Die Erinnerungen der Ich-Erzählerin folgen zwar einem losen Faden, sind aber doch assoziativ und anekdotisch. Manchmal fragt man sich, ob man die eine oder andere Story vermisst hätte, wenn sie nicht zum Besten gegeben würde, aber auch durch die Längen kommt man dank der organischen Sprache und dem sorgfältig dosierten Humor gut. Die Unnahbarkeit ihrer jungen Jahre hat die Erzählerin abgelegt und in ihrer Offenheit liegt die Stärke dieses Debüts: Als Leser*in schluckt man leer, wenn man plötzlich unbändige Wut gegenüber einem beeinträchtigten Mädchen verspürt, das manchmal gar verschlagen und boshaft wirkt. Die Abgründe der Erzählerin werden zu den eigenen – Schamgefühle und Ratlosigkeit inklusive. Und trotzdem versteht und verzeiht man Aliena wieder und schliesst sie gegen Ende, wiederum gemeinsam mit der Erzählerin, ins Herz.

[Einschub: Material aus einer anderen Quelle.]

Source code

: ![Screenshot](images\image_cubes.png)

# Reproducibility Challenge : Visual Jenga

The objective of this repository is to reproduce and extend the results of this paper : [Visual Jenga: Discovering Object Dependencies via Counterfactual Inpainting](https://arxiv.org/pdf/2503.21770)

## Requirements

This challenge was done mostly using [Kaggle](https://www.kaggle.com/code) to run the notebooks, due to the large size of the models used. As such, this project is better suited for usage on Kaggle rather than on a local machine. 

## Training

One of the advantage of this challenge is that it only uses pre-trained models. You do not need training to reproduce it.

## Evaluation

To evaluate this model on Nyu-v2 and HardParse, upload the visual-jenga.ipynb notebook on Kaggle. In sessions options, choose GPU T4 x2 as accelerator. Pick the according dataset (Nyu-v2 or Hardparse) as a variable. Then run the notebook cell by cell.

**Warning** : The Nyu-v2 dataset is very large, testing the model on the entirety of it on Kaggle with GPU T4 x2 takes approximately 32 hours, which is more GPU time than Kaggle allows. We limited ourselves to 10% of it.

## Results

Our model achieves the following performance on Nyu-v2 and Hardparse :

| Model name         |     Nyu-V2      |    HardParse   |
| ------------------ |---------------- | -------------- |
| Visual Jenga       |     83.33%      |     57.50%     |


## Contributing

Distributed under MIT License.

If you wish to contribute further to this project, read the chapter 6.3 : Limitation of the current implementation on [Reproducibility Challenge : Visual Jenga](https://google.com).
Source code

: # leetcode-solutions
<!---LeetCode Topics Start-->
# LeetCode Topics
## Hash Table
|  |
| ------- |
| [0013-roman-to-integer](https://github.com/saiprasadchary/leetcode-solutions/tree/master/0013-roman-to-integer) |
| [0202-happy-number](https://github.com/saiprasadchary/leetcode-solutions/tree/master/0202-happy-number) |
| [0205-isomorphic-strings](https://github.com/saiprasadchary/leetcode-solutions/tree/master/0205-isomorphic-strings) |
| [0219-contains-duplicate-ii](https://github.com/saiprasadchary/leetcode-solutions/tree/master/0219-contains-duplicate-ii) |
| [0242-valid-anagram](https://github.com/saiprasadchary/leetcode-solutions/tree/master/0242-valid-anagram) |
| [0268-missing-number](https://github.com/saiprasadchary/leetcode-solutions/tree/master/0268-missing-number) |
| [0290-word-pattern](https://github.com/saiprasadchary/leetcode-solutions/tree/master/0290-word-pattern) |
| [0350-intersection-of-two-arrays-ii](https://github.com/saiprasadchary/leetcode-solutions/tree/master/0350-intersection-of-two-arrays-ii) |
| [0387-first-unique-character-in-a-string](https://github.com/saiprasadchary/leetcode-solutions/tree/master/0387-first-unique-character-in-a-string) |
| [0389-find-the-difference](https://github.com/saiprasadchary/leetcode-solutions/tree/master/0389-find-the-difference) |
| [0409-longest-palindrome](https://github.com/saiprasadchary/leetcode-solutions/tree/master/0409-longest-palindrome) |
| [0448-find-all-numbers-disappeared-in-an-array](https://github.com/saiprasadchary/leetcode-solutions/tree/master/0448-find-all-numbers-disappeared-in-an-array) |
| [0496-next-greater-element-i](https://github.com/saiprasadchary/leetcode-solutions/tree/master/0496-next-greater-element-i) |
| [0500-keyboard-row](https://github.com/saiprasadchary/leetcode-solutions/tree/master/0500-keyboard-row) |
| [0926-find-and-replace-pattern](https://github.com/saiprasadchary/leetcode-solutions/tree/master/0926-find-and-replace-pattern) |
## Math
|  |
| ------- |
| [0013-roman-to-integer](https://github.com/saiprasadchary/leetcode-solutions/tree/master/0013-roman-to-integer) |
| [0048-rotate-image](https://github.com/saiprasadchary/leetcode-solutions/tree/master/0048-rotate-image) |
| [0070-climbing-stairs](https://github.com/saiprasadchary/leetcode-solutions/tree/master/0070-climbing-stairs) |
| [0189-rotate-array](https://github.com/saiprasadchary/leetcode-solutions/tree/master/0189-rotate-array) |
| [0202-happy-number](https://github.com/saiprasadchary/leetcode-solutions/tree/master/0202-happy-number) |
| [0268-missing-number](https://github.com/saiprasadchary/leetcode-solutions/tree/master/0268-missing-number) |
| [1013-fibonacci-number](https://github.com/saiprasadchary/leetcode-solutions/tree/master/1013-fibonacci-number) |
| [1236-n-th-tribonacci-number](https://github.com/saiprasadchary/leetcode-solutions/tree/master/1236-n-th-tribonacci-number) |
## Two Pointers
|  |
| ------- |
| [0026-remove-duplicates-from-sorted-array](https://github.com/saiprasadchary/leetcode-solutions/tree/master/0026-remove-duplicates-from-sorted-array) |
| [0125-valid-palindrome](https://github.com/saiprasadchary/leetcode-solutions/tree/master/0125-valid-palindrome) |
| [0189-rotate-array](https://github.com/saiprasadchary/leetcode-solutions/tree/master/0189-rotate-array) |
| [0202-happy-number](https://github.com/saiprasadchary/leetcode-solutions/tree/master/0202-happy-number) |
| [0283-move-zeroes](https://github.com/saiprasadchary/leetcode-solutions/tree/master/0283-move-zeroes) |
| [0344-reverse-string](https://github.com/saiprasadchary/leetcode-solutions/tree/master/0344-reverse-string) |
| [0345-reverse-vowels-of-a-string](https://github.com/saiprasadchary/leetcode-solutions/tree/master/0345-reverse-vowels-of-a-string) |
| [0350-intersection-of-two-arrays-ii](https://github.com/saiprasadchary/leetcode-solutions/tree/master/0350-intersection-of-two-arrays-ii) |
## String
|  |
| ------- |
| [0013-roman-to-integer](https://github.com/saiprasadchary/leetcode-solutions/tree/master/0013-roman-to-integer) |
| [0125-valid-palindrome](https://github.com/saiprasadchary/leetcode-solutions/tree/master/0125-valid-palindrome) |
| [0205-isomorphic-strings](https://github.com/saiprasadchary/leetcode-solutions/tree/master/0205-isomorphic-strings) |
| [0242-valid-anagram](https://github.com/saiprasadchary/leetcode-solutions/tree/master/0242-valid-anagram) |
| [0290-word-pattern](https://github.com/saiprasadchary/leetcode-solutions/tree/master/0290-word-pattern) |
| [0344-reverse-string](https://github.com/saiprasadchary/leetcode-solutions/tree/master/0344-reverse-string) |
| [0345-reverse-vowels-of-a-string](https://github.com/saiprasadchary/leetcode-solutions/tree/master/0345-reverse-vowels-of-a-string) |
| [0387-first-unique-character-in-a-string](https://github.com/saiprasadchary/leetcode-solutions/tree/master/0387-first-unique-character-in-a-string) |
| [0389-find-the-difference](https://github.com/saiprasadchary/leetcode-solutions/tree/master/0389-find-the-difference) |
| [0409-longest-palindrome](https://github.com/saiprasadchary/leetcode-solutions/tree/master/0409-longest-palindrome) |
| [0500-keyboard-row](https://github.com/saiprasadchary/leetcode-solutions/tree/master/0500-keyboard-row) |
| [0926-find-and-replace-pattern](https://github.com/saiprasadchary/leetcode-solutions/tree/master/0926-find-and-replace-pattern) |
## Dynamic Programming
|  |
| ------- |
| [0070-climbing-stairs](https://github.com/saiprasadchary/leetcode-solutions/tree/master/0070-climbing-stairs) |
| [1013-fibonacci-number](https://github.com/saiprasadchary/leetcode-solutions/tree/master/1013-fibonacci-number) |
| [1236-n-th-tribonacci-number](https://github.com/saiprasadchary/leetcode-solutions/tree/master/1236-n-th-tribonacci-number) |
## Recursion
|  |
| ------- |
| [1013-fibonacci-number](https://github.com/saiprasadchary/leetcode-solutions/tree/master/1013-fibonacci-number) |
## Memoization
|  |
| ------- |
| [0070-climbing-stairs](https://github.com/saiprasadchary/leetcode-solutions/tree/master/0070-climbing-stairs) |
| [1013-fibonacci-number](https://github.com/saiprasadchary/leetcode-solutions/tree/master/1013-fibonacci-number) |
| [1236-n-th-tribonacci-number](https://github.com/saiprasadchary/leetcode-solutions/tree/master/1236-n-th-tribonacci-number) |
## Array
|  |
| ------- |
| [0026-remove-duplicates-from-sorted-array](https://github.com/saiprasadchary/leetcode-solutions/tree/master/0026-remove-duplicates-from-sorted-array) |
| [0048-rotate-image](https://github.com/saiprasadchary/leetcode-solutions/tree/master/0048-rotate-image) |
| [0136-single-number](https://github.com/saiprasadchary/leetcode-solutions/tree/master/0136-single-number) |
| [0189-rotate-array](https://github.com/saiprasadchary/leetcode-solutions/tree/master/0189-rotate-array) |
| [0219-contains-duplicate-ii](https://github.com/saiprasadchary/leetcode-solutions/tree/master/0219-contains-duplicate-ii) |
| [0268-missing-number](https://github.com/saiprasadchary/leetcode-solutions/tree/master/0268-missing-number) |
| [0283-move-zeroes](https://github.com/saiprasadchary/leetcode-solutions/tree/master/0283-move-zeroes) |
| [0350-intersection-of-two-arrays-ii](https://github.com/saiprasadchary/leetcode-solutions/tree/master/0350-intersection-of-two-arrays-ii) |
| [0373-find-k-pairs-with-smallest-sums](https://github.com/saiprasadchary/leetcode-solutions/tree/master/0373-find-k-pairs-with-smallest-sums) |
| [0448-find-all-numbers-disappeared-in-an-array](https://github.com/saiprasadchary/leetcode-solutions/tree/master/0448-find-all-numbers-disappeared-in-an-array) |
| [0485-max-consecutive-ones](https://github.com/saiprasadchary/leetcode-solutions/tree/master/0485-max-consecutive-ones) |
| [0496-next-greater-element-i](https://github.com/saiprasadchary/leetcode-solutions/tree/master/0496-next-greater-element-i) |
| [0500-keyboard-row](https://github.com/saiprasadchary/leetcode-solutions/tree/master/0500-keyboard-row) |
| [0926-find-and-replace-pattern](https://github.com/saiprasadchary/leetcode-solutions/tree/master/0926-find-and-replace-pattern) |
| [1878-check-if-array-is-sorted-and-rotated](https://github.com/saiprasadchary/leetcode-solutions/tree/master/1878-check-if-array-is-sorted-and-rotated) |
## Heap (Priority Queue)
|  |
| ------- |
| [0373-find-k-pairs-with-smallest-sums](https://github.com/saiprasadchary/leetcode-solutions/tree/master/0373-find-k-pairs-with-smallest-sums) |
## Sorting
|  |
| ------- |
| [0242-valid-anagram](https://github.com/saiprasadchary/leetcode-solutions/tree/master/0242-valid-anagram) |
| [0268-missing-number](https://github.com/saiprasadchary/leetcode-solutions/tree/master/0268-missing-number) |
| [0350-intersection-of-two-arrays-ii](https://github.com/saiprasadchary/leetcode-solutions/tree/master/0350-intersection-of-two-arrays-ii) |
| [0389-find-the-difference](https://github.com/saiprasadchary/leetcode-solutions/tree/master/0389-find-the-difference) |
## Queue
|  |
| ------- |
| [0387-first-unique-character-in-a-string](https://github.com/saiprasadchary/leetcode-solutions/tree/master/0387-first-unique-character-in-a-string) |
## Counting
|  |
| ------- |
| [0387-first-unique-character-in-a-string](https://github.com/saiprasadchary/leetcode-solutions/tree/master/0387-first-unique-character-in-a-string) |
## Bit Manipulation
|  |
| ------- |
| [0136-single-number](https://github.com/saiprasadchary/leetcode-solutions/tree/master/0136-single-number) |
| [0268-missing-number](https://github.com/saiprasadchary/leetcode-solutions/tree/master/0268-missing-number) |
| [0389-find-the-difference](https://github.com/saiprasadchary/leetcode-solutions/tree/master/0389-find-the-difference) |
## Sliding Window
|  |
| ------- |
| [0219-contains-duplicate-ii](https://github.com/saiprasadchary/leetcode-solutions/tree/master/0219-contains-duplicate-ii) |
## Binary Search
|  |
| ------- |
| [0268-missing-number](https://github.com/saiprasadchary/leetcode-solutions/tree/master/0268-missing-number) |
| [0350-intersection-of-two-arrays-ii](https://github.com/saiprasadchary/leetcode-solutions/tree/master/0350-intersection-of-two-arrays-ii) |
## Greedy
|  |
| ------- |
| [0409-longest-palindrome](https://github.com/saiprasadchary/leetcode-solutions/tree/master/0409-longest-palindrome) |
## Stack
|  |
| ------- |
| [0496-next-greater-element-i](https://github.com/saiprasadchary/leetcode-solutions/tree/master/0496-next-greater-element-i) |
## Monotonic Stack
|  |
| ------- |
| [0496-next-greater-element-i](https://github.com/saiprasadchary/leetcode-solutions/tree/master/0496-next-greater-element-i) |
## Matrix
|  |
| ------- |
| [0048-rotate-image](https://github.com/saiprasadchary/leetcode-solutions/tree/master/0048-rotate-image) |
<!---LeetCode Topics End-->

Neben der schwierigen Mutter-Tochter-Beziehung bringt Bänziger auch das Thema psychischer Erkrankungen aufs Tapet. Die depressiven Phasen in der Jugend der Erzählerin, die psychotischen Schübe ihrer Schwägerin Nathalie – beides ist nicht leicht, beides fördert Unschönes zu Tage, gehört aber zum Leben. Erst wenn man das Schwere zulässt, kann man sich wirklich leicht fühlen; das wäre wohl die Weisheit, die man aus Gegen Gewicht destillieren könnte. Dieses simple Destillat wird dem Roman aber nicht gerecht; für eine flache Selbstfindungsgeschichte schreibt Bänziger zu subtil. Statt einer gewollt tiefschürfenden Pointe bleibt nach der Lektüre vielmehr eine Vielzahl von Eindrücken und Zwischentönen, die einen nachdenklich zurücklässt.

Andri Bänziger: Gegen Gewicht. 176 Seiten. Biel: verlag die brotsuppe 2021, ca. 27 Franken.